Dear Friends: October is Respect Life month, and we are called to prayer and hard work to ensure that all life is revered, honored and protected. We could easily list all of the atrocities in our world that destroy life. The Church, faithful to the God of creation, is always saying “Yes” to life and “No” to all that destroys life. God’s infinite love for each one of us helps us grasp our identity and our worth. The recognition of this dignity leads us to respect and protect each person’s life and should be at the core of our existence. I hope and pray we meditate on the reality that each of us is a masterpiece of God’s creation!

This year also is witness to The Extraordinary Synod on the Family, an event taking place in Rome from October 5-19. Pope Francis called for this Extraordinary Synod last October. The purpose is to “pastorally” respond to the problems and expectations of many families today. One of the Synod fathers recalled that, “the approach for addressing the challenges of contemporary family life should be that which St. Pope John XXIII noted in his diary shortly before the opening of the Vatican Council II. All is to be seen in the light of pastoral ministry: that is, in terms of souls to save and to edify.” This Synod is less about debating doctrinal questions, clearly stated by Church teaching, and more about “opening the horizons toward recognizing the fact that the family is a true gift from the Creator to humanity” (Erdo). Let us keep in our prayers the work of the Synod fathers and their lay collaborators as they pray and study during these weeks ahead.

Other news around the parish: Join us for the Lourdes Day of Service on October 25! Many folks have already come forward with leadership, projects and hands to help, and there’s always room for more. All ages are welcome. At the end of the day, we will all gather to thank the Lord for all the good He does through us and share lunch together.

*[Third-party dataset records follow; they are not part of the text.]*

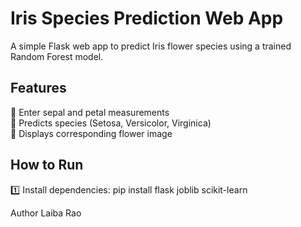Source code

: # Iris Species Prediction Web App

A simple Flask web app to predict Iris flower species using a trained Random Forest model.

## Features
🌸 Enter sepal and petal measurements  
🌸 Predicts species (Setosa, Versicolor, Virginica)  
🌸 Displays corresponding flower image  

## How to Run
1️⃣ Install dependencies:
pip install flask joblib scikit-learn

Author 
Laiba Rao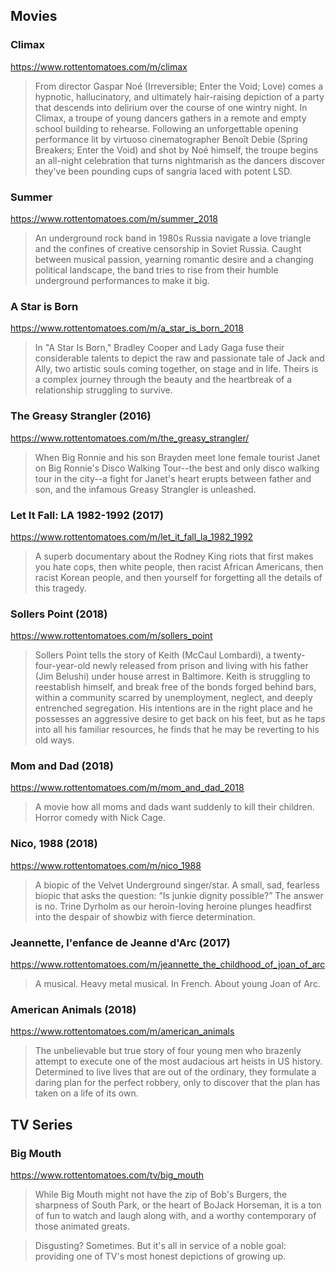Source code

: ## Movies

### Climax
https://www.rottentomatoes.com/m/climax

> From director Gaspar Noé (Irreversible; Enter the Void; Love) comes a hypnotic, hallucinatory, and ultimately hair-raising depiction of a party that descends into delirium over the course of one wintry night. In Climax, a troupe of young dancers gathers in a remote and empty school building to rehearse. Following an unforgettable opening performance lit by virtuoso cinematographer Benoît Debie (Spring Breakers; Enter the Void) and shot by Noé himself, the troupe begins an all-night celebration that turns nightmarish as the dancers discover they've been pounding cups of sangria laced with potent LSD.

### Summer
https://www.rottentomatoes.com/m/summer_2018

> An underground rock band in 1980s Russia navigate a love triangle and the confines of creative censorship in Soviet Russia. Caught between musical passion, yearning romantic desire and a changing political landscape, the band tries to rise from their humble underground performances to make it big.

### A Star is Born
https://www.rottentomatoes.com/m/a_star_is_born_2018

> In "A Star Is Born," Bradley Cooper and Lady Gaga fuse their considerable talents to depict the raw and passionate tale of Jack and Ally, two artistic souls coming together, on stage and in life. Theirs is a complex journey through the beauty and the heartbreak of a relationship struggling to survive.

### The Greasy Strangler (2016)
https://www.rottentomatoes.com/m/the_greasy_strangler/

> When Big Ronnie and his son Brayden meet lone female tourist Janet on Big Ronnie's Disco Walking Tour--the best and only disco walking tour in the city--a fight for Janet's heart erupts between father and son, and the infamous Greasy Strangler is unleashed.

### Let It Fall: LA 1982-1992 (2017)
https://www.rottentomatoes.com/m/let_it_fall_la_1982_1992

> A superb documentary about the Rodney King riots that first makes you hate cops, then white people, then racist African Americans, then racist Korean people, and then yourself for forgetting all the details of this tragedy.

### Sollers Point (2018)
https://www.rottentomatoes.com/m/sollers_point

> Sollers Point tells the story of Keith (McCaul Lombardi), a twenty-four-year-old newly released from prison and living with his father (Jim Belushi) under house arrest in Baltimore. Keith is struggling to reestablish himself, and break free of the bonds forged behind bars, within a community scarred by unemployment, neglect, and deeply entrenched segregation. His intentions are in the right place and he possesses an aggressive desire to get back on his feet, but as he taps into all his familiar resources, he finds that he may be reverting to his old ways.

### Mom and Dad (2018)
https://www.rottentomatoes.com/m/mom_and_dad_2018

> A movie how all moms and dads want suddenly to kill their children. Horror comedy with Nick Cage.

### Nico, 1988 (2018)
https://www.rottentomatoes.com/m/nico_1988

> A biopic of the Velvet Underground singer/star. A small, sad, fearless biopic that asks the question: “Is junkie dignity possible?” The answer is no. Trine Dyrholm as our heroin-loving heroine plunges headfirst into the despair of showbiz with fierce determination.

### Jeannette, l'enfance de Jeanne d'Arc (2017)
https://www.rottentomatoes.com/m/jeannette_the_childhood_of_joan_of_arc

> A musical. Heavy metal musical. In French. About young Joan of Arc.

### American Animals (2018)
https://www.rottentomatoes.com/m/american_animals

> The unbelievable but true story of four young men who brazenly attempt to execute one of the most audacious art heists in US history. Determined to live lives that are out of the ordinary, they formulate a daring plan for the perfect robbery, only to discover that the plan has taken on a life of its own.

## TV Series

### Big Mouth
https://www.rottentomatoes.com/tv/big_mouth

> While Big Mouth might not have the zip of Bob's Burgers, the sharpness of South Park, or the heart of BoJack Horseman, it is a ton of fun to watch and laugh along with, and a worthy contemporary of those animated greats.

> Disgusting? Sometimes. But it's all in service of a noble goal: providing one of TV's most honest depictions of growing up.
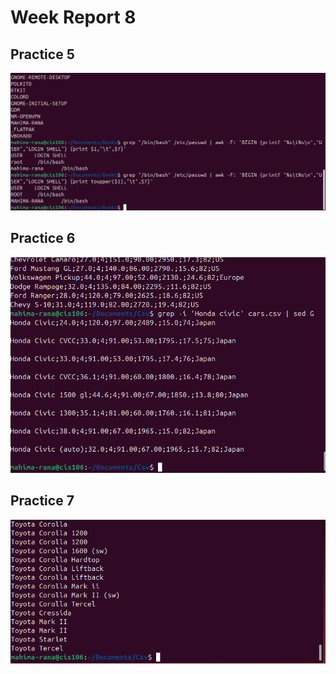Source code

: # Week Report 8

## Practice 5
![P5](practice5.png)

## Practice 6
![P6](practice6.png)

## Practice 7
![P7](practice7.png)

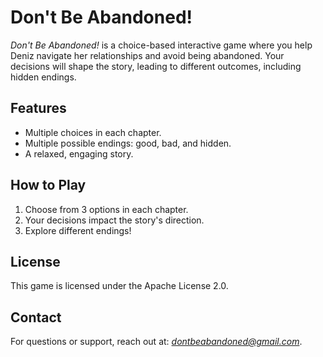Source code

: # Don't Be Abandoned!

*Don't Be Abandoned!* is a choice-based interactive game where you help Deniz navigate her relationships and avoid being abandoned. Your decisions will shape the story, leading to different outcomes, including hidden endings.

## Features
- Multiple choices in each chapter.
- Multiple possible endings: good, bad, and hidden.
- A relaxed, engaging story.

## How to Play
1. Choose from 3 options in each chapter.
2. Your decisions impact the story's direction.
3. Explore different endings!

## License
This game is licensed under the Apache License 2.0.

## Contact
For questions or support, reach out at: *dontbeabandoned@gmail.com*.

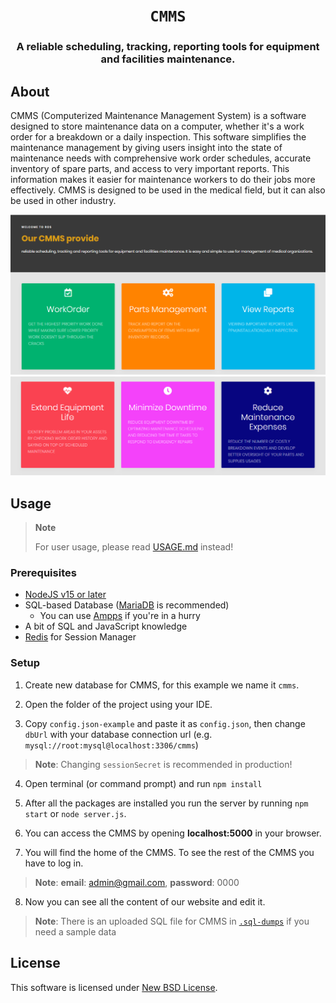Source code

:<h1 align="center"><code>CMMS</code></h1>

<h3 align="center"> A reliable scheduling, tracking, reporting tools for equipment and facilities maintenance.</h3>

## About
CMMS (Computerized Maintenance Management System) is a software designed to store maintenance data on a computer, whether it's a work order for a breakdown or a daily inspection. This software simplifies the maintenance management by giving users insight into the state of maintenance needs with comprehensive work order schedules, accurate inventory of spare parts, and access to very important reports. This information makes it easier for maintenance workers to do their jobs more effectively. CMMS is designed to be used in the medical field, but it can also be used in other industry.

![Work Orders](images/Feat_1.png)
![Work Orders](images/Feat_2.png)

## Usage

> **Note**
>
> For user usage, please read [USAGE.md](USAGE.md) instead!

### Prerequisites
- [NodeJS v15 or later](https://nodejs.org/en/)
- SQL-based Database ([MariaDB](https://mariadb.com) is recommended)
  - You can use [Ampps](https://www.ampps.com/downloads) if you're in a hurry
- A bit of SQL and JavaScript knowledge
- [Redis](https://redis.com/redis-enterprise-software/download-center/software/) for Session Manager

### Setup

1. Create new database for CMMS, for this example we name it `cmms`.

2. Open the folder of the project using your IDE.

3. Copy `config.json-example` and paste it as `config.json`, then change `dbUrl` with your database connection url (e.g. `mysql://root:mysql@localhost:3306/cmms`)

> **Note**: Changing `sessionSecret` is recommended in production!

4. Open terminal (or command prompt) and run `npm install`

5. After all the packages are installed you run the server by running `npm start` or `node server.js`.

6. You can access the CMMS by opening **localhost:5000** in your browser.

7. You will find the home of the CMMS. To see the rest of the CMMS you have to log in.

> **Note**: **email**: admin@gmail.com, **password**: 0000

8. Now you can see all the content of our website and edit it.

> **Note**: There is an uploaded SQL file for CMMS in [`.sql-dumps`](.sql-dumps/) if you need a sample data

<!-- I don't even know why you need this in the first place?
## CMMS Database Relation
![Work Orders](images/RM.png)
-->

## License
This software is licensed under [New BSD License](./LICENSE).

Sign up for the Men’s ACTS Retreat (November 13-16), which is an opportunity for the men of our parish to step back and look at all the good the Lord is doing in their lives. Just like the above, the more we see how good God is in our life, the more we need to share and tell others of that goodness. Thanksgiving to God ought to be at the core of our existence! Don’t worry ladies, your ACTS retreat is coming up in February. For all that has been, let us say thanks. For all that is to be, let us say yes.